This book is about how climate change in Greenland and the Arctic can be approached and about how strategies for dealing with these changes are entangled in complex webs of meaning, anticipations and politics of collective social goals to such an extent that it is hard to apprehend the challenges looming ahead. Moreover, the Arctic is facing an impending transformation. According to a scientific overview report produced by the Arctic Council, the diminished sea ice will very likely be concomitant with an increase in marine transportation, in the offshore extraction of oil and gas, and in the availability of access to other resources (ACIA, 2004, p. 11). This opening of the Arctic may have an impact on the economic, social, cultural and environmental spheres and may require that questions of sovereignty, security and safety will need to be revisited. A new landscape of risk and possibilities is emerging, indeed. This book’s central argument is that we are going to have to rethink how we approach and understand the Arctic, not only because the ice is melting but also because the political and societal scenes are changing — and they are changing rapidly. The Arctic peoples are taking up a new and prominent political position, both as stakeholders and as collective rights-holders, and the international political cooperation in region-building institutions like the Arctic Council lays out a completely new political agenda. Arctic peoples are actively changing, creating and anticipating the very world they perceive to be their homeland. This creative process cannot be understood purely as adaptation or simply in terms of coping with climate change. The Arctic peoples are reorganizing and transforming their societies, and are entering into new political and economic partnerships in order to further their societal visions. The talk about climate change and ways of adapting do not take place in a vacuum and Arctic peoples are now in a position where they have to relate climate issues to contemporary political, social, economic and cultural barriers and drivers as well as to different visions of the future. Because Arctic people’s societal visions are an important mover of anticipation and action, I consider them to be future-makers.

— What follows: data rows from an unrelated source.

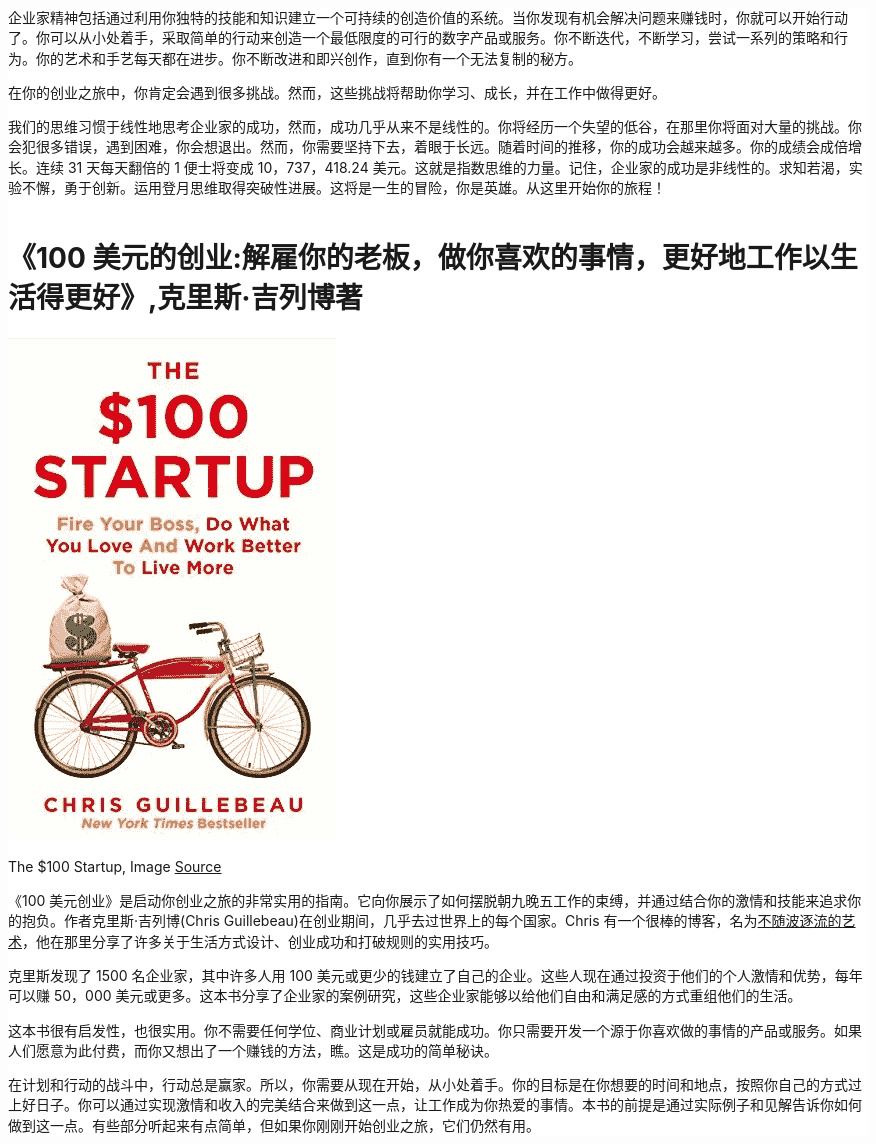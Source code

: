 企业家精神包括通过利用你独特的技能和知识建立一个可持续的创造价值的系统。当你发现有机会解决问题来赚钱时，你就可以开始行动了。你可以从小处着手，采取简单的行动来创造一个最低限度的可行的数字产品或服务。你不断迭代，不断学习，尝试一系列的策略和行为。你的艺术和手艺每天都在进步。你不断改进和即兴创作，直到你有一个无法复制的秘方。

在你的创业之旅中，你肯定会遇到很多挑战。然而，这些挑战将帮助你学习、成长，并在工作中做得更好。

我们的思维习惯于线性地思考企业家的成功，然而，成功几乎从来不是线性的。你将经历一个失望的低谷，在那里你将面对大量的挑战。你会犯很多错误，遇到困难，你会想退出。然而，你需要坚持下去，着眼于长远。随着时间的推移，你的成功会越来越多。你的成绩会成倍增长。连续 31 天每天翻倍的 1 便士将变成 10，737，418.24 美元。这就是指数思维的力量。记住，企业家的成功是非线性的。求知若渴，实验不懈，勇于创新。运用登月思维取得突破性进展。这将是一生的冒险，你是英雄。从这里开始你的旅程！

# 《100 美元的创业:解雇你的老板，做你喜欢的事情，更好地工作以生活得更好》,克里斯·吉列博著

![](img/25eac3a71df10de2a6e696daf6a018c5.png)

The $100 Startup, Image [Source](https://www.amazon.co.uk/dp/B007WTR2W6/ref=dp-kindle-redirect?_encoding=UTF8&btkr=1)

《100 美元创业》是启动你创业之旅的非常实用的指南。它向你展示了如何摆脱朝九晚五工作的束缚，并通过结合你的激情和技能来追求你的抱负。作者克里斯·吉列博(Chris Guillebeau)在创业期间，几乎去过世界上的每个国家。Chris 有一个很棒的博客，名为[不随波逐流的艺术](http://chrisguillebeau.com/3x5/)，他在那里分享了许多关于生活方式设计、创业成功和打破规则的实用技巧。

克里斯发现了 1500 名企业家，其中许多人用 100 美元或更少的钱建立了自己的企业。这些人现在通过投资于他们的个人激情和优势，每年可以赚 50，000 美元或更多。这本书分享了企业家的案例研究，这些企业家能够以给他们自由和满足感的方式重组他们的生活。

这本书很有启发性，也很实用。你不需要任何学位、商业计划或雇员就能成功。你只需要开发一个源于你喜欢做的事情的产品或服务。如果人们愿意为此付费，而你又想出了一个赚钱的方法，瞧。这是成功的简单秘诀。

在计划和行动的战斗中，行动总是赢家。所以，你需要从现在开始，从小处着手。你的目标是在你想要的时间和地点，按照你自己的方式过上好日子。你可以通过实现激情和收入的完美结合来做到这一点，让工作成为你热爱的事情。本书的前提是通过实际例子和见解告诉你如何做到这一点。有些部分听起来有点简单，但如果你刚刚开始创业之旅，它们仍然有用。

Climate change is certainly generating a new landscape of risk, which, in some areas, affects the life-nerve of communities and erodes the foundations of their way of life. In other areas, where climate-related changes are felt but understood to be transpiring as part and parcel of the world’s natural cycles, concern is also prevalent because the changes are increasingly regarded as becoming entrenched. Although the Arctic is generally presented in the media and in scholarly culture as one single climate region, the diversity of the challenges related to climate change phenomena cannot be underestimated. The same is true of Greenland. Despite the fact that the country has a population of only 57,000 inhabitants, this huge island encompasses a natural and human diversity. For some hunters, the changing ice conditions open up new hunting opportunities while other hunters are experiencing curtailed mobility and waning accessibility to animal wildlife. In some cases, even small changes in the extent and quality of the sea ice have a massive impact on human activities and safety. The landscape of risk is, of course, not solely related to environmental matters, but is also constituted by the interplay of multiple factors including social organization, technology, skills and economic opportunities. As a consequence, many hunters and fishermen typically relate climate change concerns to other societal issues like questions about quotas, market possibilities, public investments and governmental priorities, just to name a few of the areas that are integrated in their total understanding of their landscape of risk. In some cases, climate change may not be the most pressing problem for people inasmuch as they are able to diversify their activities and innovate. In fact it may be the prices they are getting for their fish and the wildlife management regulations that might be straitjacketing their resource flexibility. In Chapter 7, which focuses on indigenous practices and knowledge, these issues, in correlation with an aggregate social field, are examined with an eye toward challenging our understanding of what we habitually perceive as ‘local knowledge’ and ‘climate change problems’.
In this book, I aim to add a dimension to the climate change debate, a dimension that I find to be missing in much of the academic and public understanding of Arctic processes. Based on my studies in Greenland, I propose that the emphasis put on Arctic peoples as victims of climate change and on adaptation might be diverting our attention away from how people navigate a changed Arctic in multiple ways and from how climate change related issues may actually be emerging in unforeseen places and ways. It is not only a matter of commissioning more ethnographic studies but also a question of addressing the conceptual approaches with which we can try to understand life and change in the Arctic. The book redirects the focus away from the question of how to adapt to climate change in favour of the examining question of who to become when adapting to climate change. The point of departure is that who to become when adapting to climate change is tantamount to thinking of communities on another scale and to creating new images of social life. This perspective that I adopt here serves to redirect the focus away from the more environmentally based studies and away from vulnerability assessments.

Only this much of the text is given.